This was feedback received from one of the spouses at the conclusion of a recent family mediation with properties, two lovely children, tensions rising all the way, lawyers in the room and the whole nine yards. The case settled with a creative solution, although, apparently, they were blocked in a no exit situation, with him having to move out and asking for “his rights” while she wanted to keep the children and the house, but had limited financial possibilities in the process to settle the deal and be able to realistically manage everything in the long run.
His feedback reinforced the reality according to which the awareness with respect to the roles of the mediator is far from the levels necessary for mediation to reach its potential in any jurisdiction. Thankfully, although the previous negotiation attempts were not successful, their attorneys were able to really see their opportunity to keep on trying to settle and use mediation to do so. They were equally instrumental in preparing to settle, a totally different process than preparing to win in court, preparation that reflected in the mediation room by their significant contribution to the outcome. Perhaps we can focus on these things in a future post.
So, back to my client, I thought about following up on his comment and to try to unpack it a little bit to better understand his perceptions about the value we, as co-mediators, added to the process. The brief conversation that followed and that inspired this post started with my question, “Thanks […], can I ask you how exactly do you see now our contribution to the resolution of the case?”
His reflections were very interesting. First, he mentioned that having a sustainable framework provided by the mediators was essential to help them engage initially. This included the neutral physical space (our office), the ground rules for the process, including the confidentiality and so on. As an example, he mentioned that the previous negotiation attempts at home were usually ending with a huge argument, and the ones facilitated by and with their lawyers were always very, very short, ending with the same intense argument. But having rules agreed beforehand and neutral facilitators ready to enforce the rules and to build trust with the parties was essential to get them started.
Second, my client spoke about the explanations we provided to help the parties really understand how to use the mediation process at its highest potential.
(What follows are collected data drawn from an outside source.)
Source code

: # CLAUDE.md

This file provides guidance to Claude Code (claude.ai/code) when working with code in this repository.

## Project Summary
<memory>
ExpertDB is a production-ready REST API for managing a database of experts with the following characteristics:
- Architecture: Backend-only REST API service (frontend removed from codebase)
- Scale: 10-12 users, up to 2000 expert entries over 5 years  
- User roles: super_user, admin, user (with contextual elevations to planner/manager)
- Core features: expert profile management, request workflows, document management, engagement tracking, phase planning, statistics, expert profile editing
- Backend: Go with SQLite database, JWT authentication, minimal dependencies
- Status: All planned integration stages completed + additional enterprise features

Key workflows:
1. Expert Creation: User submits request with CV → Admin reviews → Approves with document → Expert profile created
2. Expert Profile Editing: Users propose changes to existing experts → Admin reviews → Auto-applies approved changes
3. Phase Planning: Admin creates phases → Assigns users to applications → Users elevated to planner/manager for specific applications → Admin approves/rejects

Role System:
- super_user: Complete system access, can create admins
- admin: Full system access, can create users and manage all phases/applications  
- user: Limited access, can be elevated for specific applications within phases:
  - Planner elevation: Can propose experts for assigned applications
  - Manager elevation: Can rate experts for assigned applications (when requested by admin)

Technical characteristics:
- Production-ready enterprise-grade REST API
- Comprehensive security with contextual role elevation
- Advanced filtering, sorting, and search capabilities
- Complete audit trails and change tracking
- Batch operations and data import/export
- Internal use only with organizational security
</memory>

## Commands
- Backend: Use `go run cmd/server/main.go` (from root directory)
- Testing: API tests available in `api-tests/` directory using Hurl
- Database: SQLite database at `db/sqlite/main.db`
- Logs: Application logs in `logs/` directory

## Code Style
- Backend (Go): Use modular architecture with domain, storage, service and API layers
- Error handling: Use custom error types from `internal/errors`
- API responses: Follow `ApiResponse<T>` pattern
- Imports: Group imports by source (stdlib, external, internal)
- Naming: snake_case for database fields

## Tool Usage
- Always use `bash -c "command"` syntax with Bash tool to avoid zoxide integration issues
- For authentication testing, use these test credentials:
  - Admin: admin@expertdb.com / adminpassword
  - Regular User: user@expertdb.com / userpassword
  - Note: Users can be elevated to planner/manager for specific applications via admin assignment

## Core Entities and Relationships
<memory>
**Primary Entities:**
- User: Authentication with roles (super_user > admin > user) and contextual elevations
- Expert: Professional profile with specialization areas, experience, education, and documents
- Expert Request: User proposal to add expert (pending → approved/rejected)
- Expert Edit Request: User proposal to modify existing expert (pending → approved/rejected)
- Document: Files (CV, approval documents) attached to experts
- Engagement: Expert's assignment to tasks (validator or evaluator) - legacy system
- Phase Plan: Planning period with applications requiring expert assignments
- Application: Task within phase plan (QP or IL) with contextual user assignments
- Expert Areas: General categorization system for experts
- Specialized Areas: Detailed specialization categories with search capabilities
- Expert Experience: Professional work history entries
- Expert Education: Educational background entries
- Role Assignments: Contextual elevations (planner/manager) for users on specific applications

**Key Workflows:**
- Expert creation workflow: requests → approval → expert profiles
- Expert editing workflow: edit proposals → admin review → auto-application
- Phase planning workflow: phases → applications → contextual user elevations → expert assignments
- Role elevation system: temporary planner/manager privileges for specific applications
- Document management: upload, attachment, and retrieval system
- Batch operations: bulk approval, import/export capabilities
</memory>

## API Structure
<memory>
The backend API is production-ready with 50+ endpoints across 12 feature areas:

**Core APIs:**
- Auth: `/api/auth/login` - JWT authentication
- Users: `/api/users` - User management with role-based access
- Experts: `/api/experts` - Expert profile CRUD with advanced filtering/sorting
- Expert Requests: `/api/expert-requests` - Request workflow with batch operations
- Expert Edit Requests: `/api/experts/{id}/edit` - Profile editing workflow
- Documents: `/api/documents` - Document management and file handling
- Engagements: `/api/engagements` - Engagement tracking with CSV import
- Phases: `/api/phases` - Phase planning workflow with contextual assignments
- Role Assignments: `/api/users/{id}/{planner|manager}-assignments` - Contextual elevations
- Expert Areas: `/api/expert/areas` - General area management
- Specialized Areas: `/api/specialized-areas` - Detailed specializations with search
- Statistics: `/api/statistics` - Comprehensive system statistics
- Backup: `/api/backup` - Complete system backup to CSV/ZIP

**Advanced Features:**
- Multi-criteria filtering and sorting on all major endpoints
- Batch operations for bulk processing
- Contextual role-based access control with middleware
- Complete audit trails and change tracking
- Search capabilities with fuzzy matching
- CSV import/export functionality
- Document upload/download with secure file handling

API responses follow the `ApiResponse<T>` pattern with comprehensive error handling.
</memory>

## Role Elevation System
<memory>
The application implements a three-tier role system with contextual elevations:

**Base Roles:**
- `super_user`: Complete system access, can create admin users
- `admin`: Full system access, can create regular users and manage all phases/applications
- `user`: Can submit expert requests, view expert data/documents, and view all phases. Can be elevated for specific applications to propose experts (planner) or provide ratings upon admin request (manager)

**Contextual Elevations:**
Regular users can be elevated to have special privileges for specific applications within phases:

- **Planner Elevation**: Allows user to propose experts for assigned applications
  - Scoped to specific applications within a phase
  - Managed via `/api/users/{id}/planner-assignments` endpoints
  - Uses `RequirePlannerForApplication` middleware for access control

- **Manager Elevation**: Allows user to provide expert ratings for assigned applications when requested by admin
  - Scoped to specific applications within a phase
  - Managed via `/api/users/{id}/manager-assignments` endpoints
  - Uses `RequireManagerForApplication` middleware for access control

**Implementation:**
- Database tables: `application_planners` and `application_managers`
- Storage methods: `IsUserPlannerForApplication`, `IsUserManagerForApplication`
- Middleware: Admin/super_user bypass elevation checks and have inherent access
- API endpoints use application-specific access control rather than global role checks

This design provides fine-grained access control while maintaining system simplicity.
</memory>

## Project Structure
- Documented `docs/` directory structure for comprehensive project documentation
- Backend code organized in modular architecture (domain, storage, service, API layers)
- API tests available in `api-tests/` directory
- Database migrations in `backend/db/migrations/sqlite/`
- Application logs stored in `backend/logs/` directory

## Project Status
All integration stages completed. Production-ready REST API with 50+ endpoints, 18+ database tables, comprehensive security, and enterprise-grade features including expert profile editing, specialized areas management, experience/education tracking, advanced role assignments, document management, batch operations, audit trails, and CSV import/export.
He didn’t only refer to capacity building around the abstract principles for interest-based negotiation, he spoke about the benefits of spending time with each party in the preparation stage and then delivering a simple and effective summary in the opening joint meeting with practical examples and continued opportunities to discuss this further and answer questions throughout the process. Having been informed about the rules and the instruments related to mediation, the parties could take the time and avoid the risk of rushing to the stage of proposals.
Third, interestingly, he submitted that the most important contribution of the mediators to the success of the process was their ability to build trust, to ask the hard questions in a gentle but straight manner, to help parties outline the “walls” (his word exactly) that confined them initially, and to align them to the goal of breaking the wall. In short, he referred to it as the mediators’ “courage and informality”.
So, if we bring them together, we’re looking at three important skills, providing a sustainable framework, building capacity effectively and not shying away from asking the real questions, diving in the substance in a gentle, honest and open manner. So, my final question to him was “Any of these seem magical to you?”. My client smiled while replying “Adi, yes and no, yes and no!”.